**Prompt**
Here are some records; quote them exactly, leaving out the pictures.

══════════════════════════════

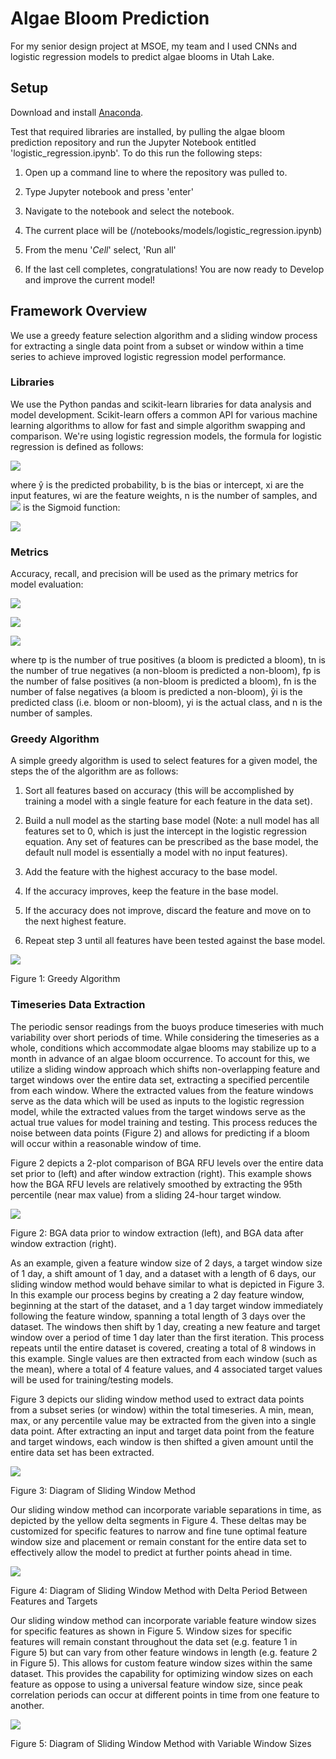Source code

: # Algae Bloom Prediction

For my senior design project at MSOE, my team and I used CNNs and  logistic regression models to predict algae blooms in Utah Lake.


## Setup

Download and install [Anaconda]([https://www.anaconda.com/](https://www.anaconda.com/)).


Test that required libraries are installed, by pulling the algae bloom prediction repository and run the Jupyter Notebook entitled 'logistic_regression.ipynb'. To do this run the following steps:

1.  Open up a command line to where the repository was pulled to.
2.  Type Jupyter notebook and press 'enter'
3.  Navigate to the notebook and select the notebook.

1.  The current place will be (<ROOT>/notebooks/models/logistic_regression.ipynb)

5.  From the menu '_Cell_' select, 'Run all'
6.  If the last cell completes, congratulations! You are now ready to Develop and improve the current model!

## Framework Overview

We use a greedy feature selection algorithm and a sliding window process for extracting a single data point from a subset or window within a time series to achieve improved logistic regression model performance.

### Libraries

We use the Python pandas and scikit-learn libraries for data analysis and model development. Scikit-learn offers a common API for various machine learning algorithms to allow for fast and simple algorithm swapping and comparison. We're using logistic regression models, the formula for logistic regression is defined as follows:

![](https://msoese.atlassian.net/wiki/download/attachments/853016632/image2019-5-5_13-50-34.png?version=1&modificationDate=1557082237575&cacheVersion=1&api=v2)

where ŷ is the predicted probability, b is the bias or intercept, xi  are the input features, wi  are the feature weights, n is the number of samples, and  ![](https://msoese.atlassian.net/wiki/download/thumbnails/853016632/image2019-5-5_14-31-13.png?version=1&modificationDate=1557084676187&cacheVersion=1&api=v2&width=40&height=27) is the Sigmoid function:

![](https://msoese.atlassian.net/wiki/download/attachments/853016632/image2019-5-5_13-51-7.png?version=1&modificationDate=1557082270064&cacheVersion=1&api=v2)

### Metrics

Accuracy, recall, and precision will be used as the primary metrics for model evaluation:

![](https://msoese.atlassian.net/wiki/download/attachments/853016632/image2019-5-5_13-56-33.png?version=1&modificationDate=1557082596237&cacheVersion=1&api=v2)

![](https://msoese.atlassian.net/wiki/download/attachments/853016632/image2019-5-5_13-56-45.png?version=1&modificationDate=1557082608757&cacheVersion=1&api=v2)

![](https://msoese.atlassian.net/wiki/download/attachments/853016632/image2019-5-5_13-56-59.png?version=1&modificationDate=1557082622523&cacheVersion=1&api=v2)

where tp is the number of true positives (a bloom is predicted a bloom), tn is the number of true negatives (a non-bloom is predicted a non-bloom), fp is the number of false positives (a non-bloom is predicted a bloom), fn is the number of false negatives (a bloom is predicted a non-bloom), ŷi is the predicted class (i.e. bloom or non-bloom), yi  is the actual class, and n is the number of samples.

### Greedy Algorithm

A simple greedy algorithm is used to select features for a given model, the steps the of the algorithm are as follows:

1.  Sort all features based on accuracy (this will be accomplished by training a model with a single feature for each feature in the data set).
2.  Build a null model as the starting base model (Note: a null model has all features set to 0, which is just the intercept in the logistic regression equation. Any set of features can be prescribed as the base model, the default null model is essentially a model with no input features).
3.  Add the feature with the highest accuracy to the base model.

1.  If the accuracy improves, keep the feature in the base model.
2.  If the accuracy does not improve, discard the feature and move on to the next highest feature.

5.  Repeat step 3 until all features have been tested against the base model.

  

![](https://msoese.atlassian.net/wiki/download/attachments/853016632/image2019-5-5_15-34-2.png?version=1&modificationDate=1557088446092&cacheVersion=1&api=v2)

Figure 1: Greedy Algorithm

### Timeseries Data Extraction

The periodic sensor readings from the buoys produce timeseries with much variability over short periods of time. While considering the timeseries as a whole, conditions which accommodate algae blooms may stabilize up to a month in advance of an algae bloom occurrence. To account for this, we utilize a sliding window approach which shifts non-overlapping feature and target windows over the entire data set, extracting a specified percentile from each window. Where the extracted values from the feature windows serve as the data which will be used as inputs to the logistic regression model, while the extracted values from the target windows serve as the actual true values for model training and testing. This process reduces the noise between data points (Figure 2) and allows for predicting if a bloom will occur within a reasonable window of time.

Figure 2 depicts a 2-plot comparison of BGA RFU levels over the entire data set prior to (left) and after window extraction (right). This example shows how the BGA RFU levels are relatively smoothed by extracting the 95th  percentile (near max value) from a sliding 24-hour target window.

![](https://msoese.atlassian.net/wiki/download/attachments/853016632/image2019-5-5_13-57-53.png?version=1&modificationDate=1557082677071&cacheVersion=1&api=v2)

Figure 2: BGA data prior to window extraction (left), and BGA data after window extraction (right).

As an example, given a feature window size of 2 days, a target window size of 1 day, a shift amount of 1 day, and a dataset with a length of 6 days, our sliding window method would behave similar to what is depicted in Figure 3. In this example our process begins by creating a 2 day feature window, beginning at the start of the dataset, and a 1 day target window immediately following the feature window, spanning a total length of 3 days over the dataset. The windows then shift by 1 day, creating a new feature and target window over a period of time 1 day later than the first iteration. This process repeats until the entire dataset is covered, creating a total of 8 windows in this example. Single values are then extracted from each window (such as the mean), where a total of 4 feature values, and 4 associated target values will be used for training/testing models.

Figure 3 depicts our sliding window method used to extract data points from a subset series (or window) within the total timeseries. A min, mean, max, or any percentile value may be extracted from the given into a single data point. After extracting an input and target data point from the feature and target windows, each window is then shifted a given amount until the entire data set has been extracted.

![](https://msoese.atlassian.net/wiki/download/attachments/853016632/image2019-5-5_13-58-4.png?version=1&modificationDate=1557082688032&cacheVersion=1&api=v2)

Figure 3: Diagram of Sliding Window Method

  

Our sliding window method can incorporate variable separations in time, as depicted by the yellow delta segments in Figure 4. These deltas may be customized for specific features to narrow and fine tune optimal feature window size and placement or remain constant for the entire data set to effectively allow the model to predict at further points ahead in time.

![](https://msoese.atlassian.net/wiki/download/attachments/853016632/image2019-5-5_13-58-12.png?version=1&modificationDate=1557082695936&cacheVersion=1&api=v2)

Figure 4: Diagram of Sliding Window Method with Delta Period Between Features and Targets

  

Our sliding window method can incorporate variable feature window sizes for specific features as shown in Figure 5. Window sizes for specific features will remain constant throughout the data set (e.g. feature 1 in Figure 5) but can vary from other feature windows in length (e.g. feature 2 in Figure 5). This allows for custom feature window sizes within the same dataset. This provides the capability for optimizing window sizes on each feature as oppose to using a universal feature window size, since peak correlation periods can occur at different points in time from one feature to another.

![](https://msoese.atlassian.net/wiki/download/attachments/853016632/image2019-5-5_13-58-28.png?version=1&modificationDate=1557082711635&cacheVersion=1&api=v2)

Figure 5: Diagram of Sliding Window Method with Variable Window Sizes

══════════════════════════════

**Solved problem**
Source code

: # Algae Bloom Prediction

For my senior design project at MSOE, my team and I used CNNs and  logistic regression models to predict algae blooms in Utah Lake.


## Setup

Download and install [Anaconda]([https://www.anaconda.com/](https://www.anaconda.com/)).


Test that required libraries are installed, by pulling the algae bloom prediction repository and run the Jupyter Notebook entitled 'logistic_regression.ipynb'. To do this run the following steps:

1.  Open up a command line to where the repository was pulled to.
2.  Type Jupyter notebook and press 'enter'
3.  Navigate to the notebook and select the notebook.

1.  The current place will be (<ROOT>/notebooks/models/logistic_regression.ipynb)

5.  From the menu '_Cell_' select, 'Run all'
6.  If the last cell completes, congratulations! You are now ready to Develop and improve the current model!

## Framework Overview

We use a greedy feature selection algorithm and a sliding window process for extracting a single data point from a subset or window within a time series to achieve improved logistic regression model performance.

### Libraries

We use the Python pandas and scikit-learn libraries for data analysis and model development. Scikit-learn offers a common API for various machine learning algorithms to allow for fast and simple algorithm swapping and comparison. We're using logistic regression models, the formula for logistic regression is defined as follows:

![](https://msoese.atlassian.net/wiki/download/attachments/853016632/image2019-5-5_13-50-34.png?version=1&modificationDate=1557082237575&cacheVersion=1&api=v2)

where ŷ is the predicted probability, b is the bias or intercept, xi  are the input features, wi  are the feature weights, n is the number of samples, and  ![](https://msoese.atlassian.net/wiki/download/thumbnails/853016632/image2019-5-5_14-31-13.png?version=1&modificationDate=1557084676187&cacheVersion=1&api=v2&width=40&height=27) is the Sigmoid function:

![](https://msoese.atlassian.net/wiki/download/attachments/853016632/image2019-5-5_13-51-7.png?version=1&modificationDate=1557082270064&cacheVersion=1&api=v2)

### Metrics

Accuracy, recall, and precision will be used as the primary metrics for model evaluation:

![](https://msoese.atlassian.net/wiki/download/attachments/853016632/image2019-5-5_13-56-33.png?version=1&modificationDate=1557082596237&cacheVersion=1&api=v2)

![](https://msoese.atlassian.net/wiki/download/attachments/853016632/image2019-5-5_13-56-45.png?version=1&modificationDate=1557082608757&cacheVersion=1&api=v2)

![](https://msoese.atlassian.net/wiki/download/attachments/853016632/image2019-5-5_13-56-59.png?version=1&modificationDate=1557082622523&cacheVersion=1&api=v2)

where tp is the number of true positives (a bloom is predicted a bloom), tn is the number of true negatives (a non-bloom is predicted a non-bloom), fp is the number of false positives (a non-bloom is predicted a bloom), fn is the number of false negatives (a bloom is predicted a non-bloom), ŷi is the predicted class (i.e. bloom or non-bloom), yi  is the actual class, and n is the number of samples.

### Greedy Algorithm

A simple greedy algorithm is used to select features for a given model, the steps the of the algorithm are as follows:

1.  Sort all features based on accuracy (this will be accomplished by training a model with a single feature for each feature in the data set).
2.  Build a null model as the starting base model (Note: a null model has all features set to 0, which is just the intercept in the logistic regression equation. Any set of features can be prescribed as the base model, the default null model is essentially a model with no input features).
3.  Add the feature with the highest accuracy to the base model.

1.  If the accuracy improves, keep the feature in the base model.
2.  If the accuracy does not improve, discard the feature and move on to the next highest feature.

5.  Repeat step 3 until all features have been tested against the base model.

  

![](https://msoese.atlassian.net/wiki/download/attachments/853016632/image2019-5-5_15-34-2.png?version=1&modificationDate=1557088446092&cacheVersion=1&api=v2)

Figure 1: Greedy Algorithm

### Timeseries Data Extraction

The periodic sensor readings from the buoys produce timeseries with much variability over short periods of time. While considering the timeseries as a whole, conditions which accommodate algae blooms may stabilize up to a month in advance of an algae bloom occurrence. To account for this, we utilize a sliding window approach which shifts non-overlapping feature and target windows over the entire data set, extracting a specified percentile from each window. Where the extracted values from the feature windows serve as the data which will be used as inputs to the logistic regression model, while the extracted values from the target windows serve as the actual true values for model training and testing. This process reduces the noise between data points (Figure 2) and allows for predicting if a bloom will occur within a reasonable window of time.

Figure 2 depicts a 2-plot comparison of BGA RFU levels over the entire data set prior to (left) and after window extraction (right). This example shows how the BGA RFU levels are relatively smoothed by extracting the 95th  percentile (near max value) from a sliding 24-hour target window.

![](https://msoese.atlassian.net/wiki/download/attachments/853016632/image2019-5-5_13-57-53.png?version=1&modificationDate=1557082677071&cacheVersion=1&api=v2)

Figure 2: BGA data prior to window extraction (left), and BGA data after window extraction (right).

As an example, given a feature window size of 2 days, a target window size of 1 day, a shift amount of 1 day, and a dataset with a length of 6 days, our sliding window method would behave similar to what is depicted in Figure 3. In this example our process begins by creating a 2 day feature window, beginning at the start of the dataset, and a 1 day target window immediately following the feature window, spanning a total length of 3 days over the dataset. The windows then shift by 1 day, creating a new feature and target window over a period of time 1 day later than the first iteration. This process repeats until the entire dataset is covered, creating a total of 8 windows in this example. Single values are then extracted from each window (such as the mean), where a total of 4 feature values, and 4 associated target values will be used for training/testing models.

Figure 3 depicts our sliding window method used to extract data points from a subset series (or window) within the total timeseries. A min, mean, max, or any percentile value may be extracted from the given into a single data point. After extracting an input and target data point from the feature and target windows, each window is then shifted a given amount until the entire data set has been extracted.

![](https://msoese.atlassian.net/wiki/download/attachments/853016632/image2019-5-5_13-58-4.png?version=1&modificationDate=1557082688032&cacheVersion=1&api=v2)

Figure 3: Diagram of Sliding Window Method

  

Our sliding window method can incorporate variable separations in time, as depicted by the yellow delta segments in Figure 4. These deltas may be customized for specific features to narrow and fine tune optimal feature window size and placement or remain constant for the entire data set to effectively allow the model to predict at further points ahead in time.

![](https://msoese.atlassian.net/wiki/download/attachments/853016632/image2019-5-5_13-58-12.png?version=1&modificationDate=1557082695936&cacheVersion=1&api=v2)

Figure 4: Diagram of Sliding Window Method with Delta Period Between Features and Targets

  

Our sliding window method can incorporate variable feature window sizes for specific features as shown in Figure 5. Window sizes for specific features will remain constant throughout the data set (e.g. feature 1 in Figure 5) but can vary from other feature windows in length (e.g. feature 2 in Figure 5). This allows for custom feature window sizes within the same dataset. This provides the capability for optimizing window sizes on each feature as oppose to using a universal feature window size, since peak correlation periods can occur at different points in time from one feature to another.

![](https://msoese.atlassian.net/wiki/download/attachments/853016632/image2019-5-5_13-58-28.png?version=1&modificationDate=1557082711635&cacheVersion=1&api=v2)

Figure 5: Diagram of Sliding Window Method with Variable Window Sizes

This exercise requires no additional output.